This month (October) we went back down to Stanford for John’s routine six-month kidney biopsy. We hadn’t been down to California since April! The six-month biopsy is standard for all kidney transplant patients at Stanford, and Stanford was monitoring the kidney and looking for any signs of rejection. John will have another biopsy at the one-year mark after transplant, and again at the two-year mark.

The biopsy results were good! There were no signs of any rejection, and no signs of donor-specific antibodies. For the antibodies, this basically means that the team uses a blood draw to see if there are antibodies in the bloodstream specific to the kidney. If there are no antibodies, that’s good news, because it means the body hasn’t noticed the new kidney isn’t John’s own.

We were very, very excited to hear that.

On the downside, through the biopsy, they did find that portions of John’s kidney have atrophied (shut down). And they found that John has Prograf toxicity—which means that one of his immunosuppressant medications has accumulated to toxic levels in his kidney. There was no other way to find this out except for doing a biopsy, which is exactly why they do it. Before we did the biopsy, his nephrologist let us know that in about 40% of kidney cases, the team has to adjust medications based on what they find in the biopsy.

We knew something like prograf toxicity could happen, but we were of course disappointed. His medical team assured us that everything is going well overall, and that they were very happy. The biggest thing they’re concerned with are signs of rejection—and we didn’t have any of those!

The outcome of all this is that John’s kidney team is playing around with medications to get the right mix. The medication John will move to is a newer version of the medication he was on. The advantage for us is that he took the previous medication twice a day, and now he’ll take it once a day. The disadvantage is that since this is a more newly developed medication, it’s more expensive and we’re still waiting for insurance authorization.

Overall, John enjoyed seeing his transplant and medical team again. He really likes Dr. Grimm, the head of nephrology. John asked Dr. Grimm, “How does a biopsy go?” And Mr. Grimm thought that sounded like a song title and made up a song on the spot! John thought it was hilarious. “Biopsy! Biopsy! Let’s go get a biopsy!”

It’s not necessarily going to top the Billboard charts, but hey…

The two days following biopsy were rough from John because he wasn’t supposed to move. Playing video games and watching shows was good for the first four hours. But in the end we got through it. Good flights down and back. We got the results we were hoping for.

We’re also very excited that since his transplant, John has grown about four inches!

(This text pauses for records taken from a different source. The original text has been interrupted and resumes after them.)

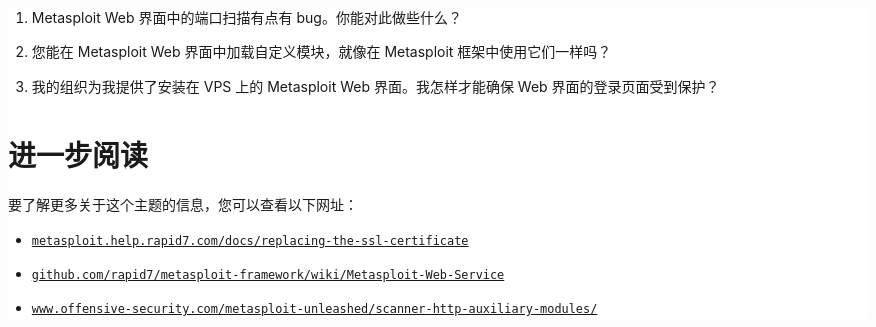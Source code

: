 1.  Metasploit Web 界面中的端口扫描有点有 bug。你能对此做些什么？

1.  您能在 Metasploit Web 界面中加载自定义模块，就像在 Metasploit 框架中使用它们一样吗？

1.  我的组织为我提供了安装在 VPS 上的 Metasploit Web 界面。我怎样才能确保 Web 界面的登录页面受到保护？

# 进一步阅读

要了解更多关于这个主题的信息，您可以查看以下网址：

+   [`metasploit.help.rapid7.com/docs/replacing-the-ssl-certificate`](https://metasploit.help.rapid7.com/docs/replacing-the-ssl-certificate)

+   [`github.com/rapid7/metasploit-framework/wiki/Metasploit-Web-Service`](https://github.com/rapid7/metasploit-framework/wiki/Metasploit-Web-Service)

+   [`www.offensive-security.com/metasploit-unleashed/scanner-http-auxiliary-modules/`](https://www.offensive-security.com/metasploit-unleashed/scanner-http-auxiliary-modules/)
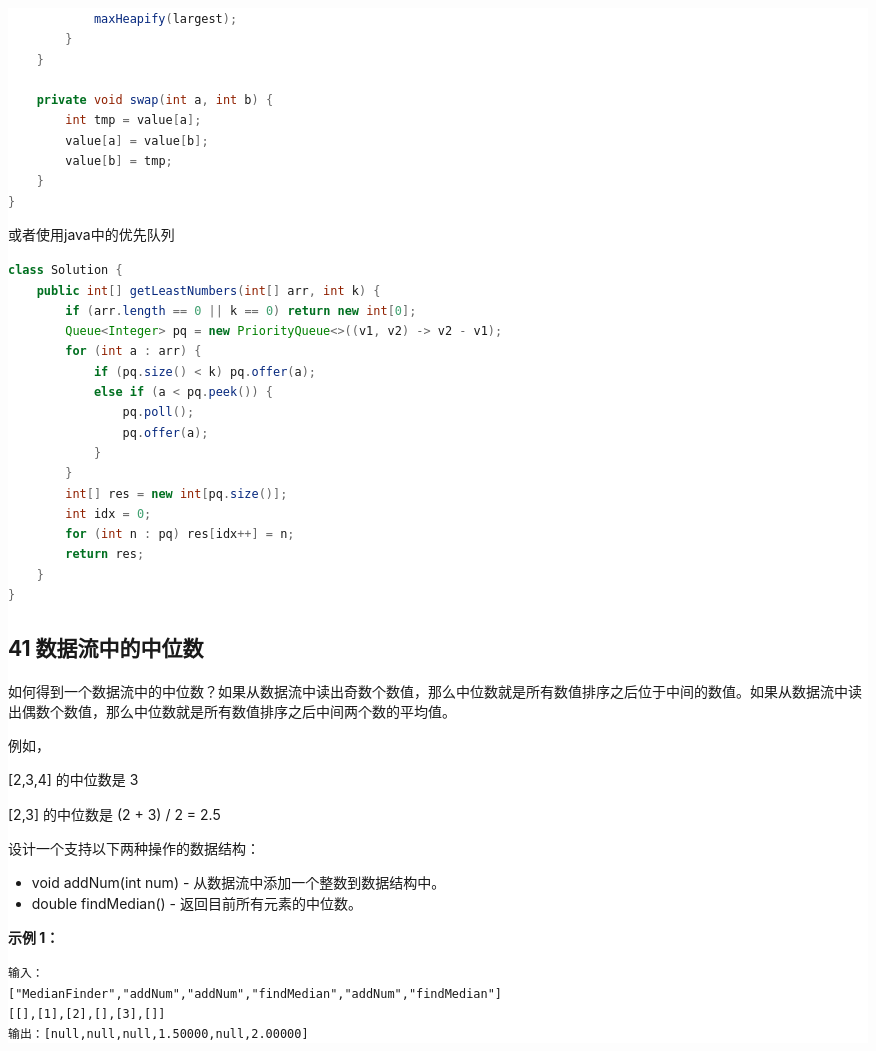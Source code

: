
 ```java
            maxHeapify(largest);
        }
    }

    private void swap(int a, int b) {
        int tmp = value[a];
        value[a] = value[b];
        value[b] = tmp;
    }
}
```

或者使用java中的优先队列

```java
class Solution {
    public int[] getLeastNumbers(int[] arr, int k) {
        if (arr.length == 0 || k == 0) return new int[0];
        Queue<Integer> pq = new PriorityQueue<>((v1, v2) -> v2 - v1);
        for (int a : arr) {
            if (pq.size() < k) pq.offer(a);
            else if (a < pq.peek()) {
                pq.poll();
                pq.offer(a);
            }
        }
        int[] res = new int[pq.size()];
        int idx = 0;
        for (int n : pq) res[idx++] = n;
        return res;
    }
}
```

## 41 数据流中的中位数

如何得到一个数据流中的中位数？如果从数据流中读出奇数个数值，那么中位数就是所有数值排序之后位于中间的数值。如果从数据流中读出偶数个数值，那么中位数就是所有数值排序之后中间两个数的平均值。

例如，

[2,3,4] 的中位数是 3

[2,3] 的中位数是 (2 + 3) / 2 = 2.5

设计一个支持以下两种操作的数据结构：

- void addNum(int num) - 从数据流中添加一个整数到数据结构中。
- double findMedian() - 返回目前所有元素的中位数。

**示例 1：**

```
输入：
["MedianFinder","addNum","addNum","findMedian","addNum","findMedian"]
[[],[1],[2],[],[3],[]]
输出：[null,null,null,1.50000,null,2.00000]
```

His energy levels are great and he seems like a ‘normal’ kid. Patty is starting to feel like herself again, as well. We feel like she’s probably at about 80% of her previous energy levels. She gets frustrated that she can’t work as hard as she used to, and we like to remind her that she still works an 8- or 10-hour day no problem. So it’s a bit of a forced reset for her, and the farm, since farming and running the business are 24/7!

Thank you again for you amazing continued support, care, and concern! It’s thanks to COTA and our community that we feel like we can continue to get through anything that comes our way.